Non aiutiamo i giovani a diventare persone adulte liberalizzando la cannabis
Se torniamo su Sanremo non è per addentrarci nella critica canora, che non ci appartiene né per competenze, né per interesse particolare. È piuttosto che, come fatto di costume (e cosa più del Festival lo è?) tende ogni volta a sdoganare comportamenti o argomenti spinosi, che sembrano trovare maggiore difficoltà a farsi largo per altre strade. E non sto pensando ai gesti trasgressivi di qualche cantante pronto a scimmiottare un finto battesimo al termine della propria esibizione.

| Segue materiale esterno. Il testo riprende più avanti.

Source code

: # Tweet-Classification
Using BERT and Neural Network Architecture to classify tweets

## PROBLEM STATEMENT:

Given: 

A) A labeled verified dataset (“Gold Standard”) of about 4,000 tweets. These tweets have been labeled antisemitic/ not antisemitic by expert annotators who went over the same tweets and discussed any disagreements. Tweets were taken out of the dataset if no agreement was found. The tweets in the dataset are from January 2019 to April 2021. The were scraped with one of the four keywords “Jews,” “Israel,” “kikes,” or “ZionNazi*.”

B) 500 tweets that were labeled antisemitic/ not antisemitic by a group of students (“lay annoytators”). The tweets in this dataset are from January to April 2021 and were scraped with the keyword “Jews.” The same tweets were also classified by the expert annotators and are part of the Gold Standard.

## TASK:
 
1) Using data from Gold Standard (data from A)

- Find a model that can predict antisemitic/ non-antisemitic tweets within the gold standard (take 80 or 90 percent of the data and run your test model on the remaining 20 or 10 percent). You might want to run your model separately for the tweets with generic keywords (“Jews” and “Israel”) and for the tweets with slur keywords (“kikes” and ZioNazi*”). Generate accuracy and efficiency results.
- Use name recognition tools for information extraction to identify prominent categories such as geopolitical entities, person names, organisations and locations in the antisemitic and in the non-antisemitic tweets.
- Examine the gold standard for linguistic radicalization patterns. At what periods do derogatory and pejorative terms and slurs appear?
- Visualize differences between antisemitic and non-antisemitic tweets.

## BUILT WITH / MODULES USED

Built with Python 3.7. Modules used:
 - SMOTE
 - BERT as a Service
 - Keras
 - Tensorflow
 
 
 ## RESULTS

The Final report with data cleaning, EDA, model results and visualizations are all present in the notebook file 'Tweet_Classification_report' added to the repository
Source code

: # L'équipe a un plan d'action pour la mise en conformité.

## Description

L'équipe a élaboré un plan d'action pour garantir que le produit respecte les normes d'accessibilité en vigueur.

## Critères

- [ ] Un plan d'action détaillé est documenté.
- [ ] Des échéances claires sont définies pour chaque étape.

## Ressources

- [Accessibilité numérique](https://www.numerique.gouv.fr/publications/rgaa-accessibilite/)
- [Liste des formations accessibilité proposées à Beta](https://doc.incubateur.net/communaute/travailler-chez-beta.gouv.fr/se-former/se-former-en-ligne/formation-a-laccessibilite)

A lui vorrei dire che non basta colpire lo stomaco degli ascoltatori per distrarre l’attenzione dalle carenze artistiche, così come non basta avere la tutela di qualche illustre zia televisiva per trasformare un tordo in usignolo. Penso invece a tanti messaggi, spesso veicolati da quelli che continuiamo a chiamare very important ossia i famosi vip, che hanno buon gioco a farci credere che notorietà sia sinonimo di credibilità.
Tra i messaggi che da un po’ di tempo sono in circolazione, è uscito anche quello dell’uso della cannabis, sostanza psicoattiva da cui si ricava hashish e marijuana, ovvero la sostanza resinosa e la parte vegetale, da fumare con le famose canne. Libera o da proibire? Da passatempo o solo per uso medico? A gettare l’esca un’ospite della prima serata, pronta a sponsorizzarne la circolazione libera, salvo ripiegare in retromarcia, intimorita difronte a qualche reazione del pubblico. Ho detto, ma non volevo, pensavo ma non era quello… insomma, come si dice in Veneto, pezo el tacon del buso.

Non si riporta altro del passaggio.